### TASK INPUTS
········
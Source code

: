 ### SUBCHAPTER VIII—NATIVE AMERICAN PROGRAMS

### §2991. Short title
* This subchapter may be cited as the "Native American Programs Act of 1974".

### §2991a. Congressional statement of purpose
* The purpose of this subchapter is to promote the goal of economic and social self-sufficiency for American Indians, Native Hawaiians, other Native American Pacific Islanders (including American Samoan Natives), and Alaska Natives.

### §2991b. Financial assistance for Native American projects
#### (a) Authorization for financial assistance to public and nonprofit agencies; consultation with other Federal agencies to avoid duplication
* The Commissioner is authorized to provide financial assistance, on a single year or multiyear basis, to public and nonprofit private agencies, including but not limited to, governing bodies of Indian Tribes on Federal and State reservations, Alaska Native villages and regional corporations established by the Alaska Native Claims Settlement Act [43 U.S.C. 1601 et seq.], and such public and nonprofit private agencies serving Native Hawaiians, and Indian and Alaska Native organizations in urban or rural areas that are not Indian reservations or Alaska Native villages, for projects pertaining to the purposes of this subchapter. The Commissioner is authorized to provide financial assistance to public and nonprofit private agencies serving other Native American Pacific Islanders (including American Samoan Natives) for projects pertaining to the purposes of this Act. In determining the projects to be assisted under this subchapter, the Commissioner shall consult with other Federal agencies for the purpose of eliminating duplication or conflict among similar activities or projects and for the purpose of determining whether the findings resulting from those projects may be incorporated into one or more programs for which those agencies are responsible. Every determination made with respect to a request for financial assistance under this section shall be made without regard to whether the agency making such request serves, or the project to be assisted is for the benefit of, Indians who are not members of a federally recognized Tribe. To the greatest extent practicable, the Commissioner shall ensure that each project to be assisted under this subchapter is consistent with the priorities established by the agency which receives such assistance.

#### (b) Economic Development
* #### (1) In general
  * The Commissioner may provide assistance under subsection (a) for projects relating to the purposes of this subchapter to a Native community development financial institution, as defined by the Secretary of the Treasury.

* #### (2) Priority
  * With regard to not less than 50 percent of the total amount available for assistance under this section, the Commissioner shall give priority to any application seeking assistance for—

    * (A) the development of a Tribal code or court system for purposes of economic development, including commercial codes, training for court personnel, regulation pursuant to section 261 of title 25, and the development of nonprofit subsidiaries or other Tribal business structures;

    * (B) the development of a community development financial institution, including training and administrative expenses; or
········
### ABOUT THIS EXERCISE
Set down exactly the lines that begin the records and continue through the line bearing "#### (a) Authorization"; include both ends.

### RESPONSE AREA
Source code

: ### SUBCHAPTER VIII—NATIVE AMERICAN PROGRAMS

### §2991. Short title
* This subchapter may be cited as the "Native American Programs Act of 1974".

### §2991a. Congressional statement of purpose
* The purpose of this subchapter is to promote the goal of economic and social self-sufficiency for American Indians, Native Hawaiians, other Native American Pacific Islanders (including American Samoan Natives), and Alaska Natives.

### §2991b. Financial assistance for Native American projects
#### (a) Authorization for financial assistance to public and nonprofit agencies; consultation with other Federal agencies to avoid duplication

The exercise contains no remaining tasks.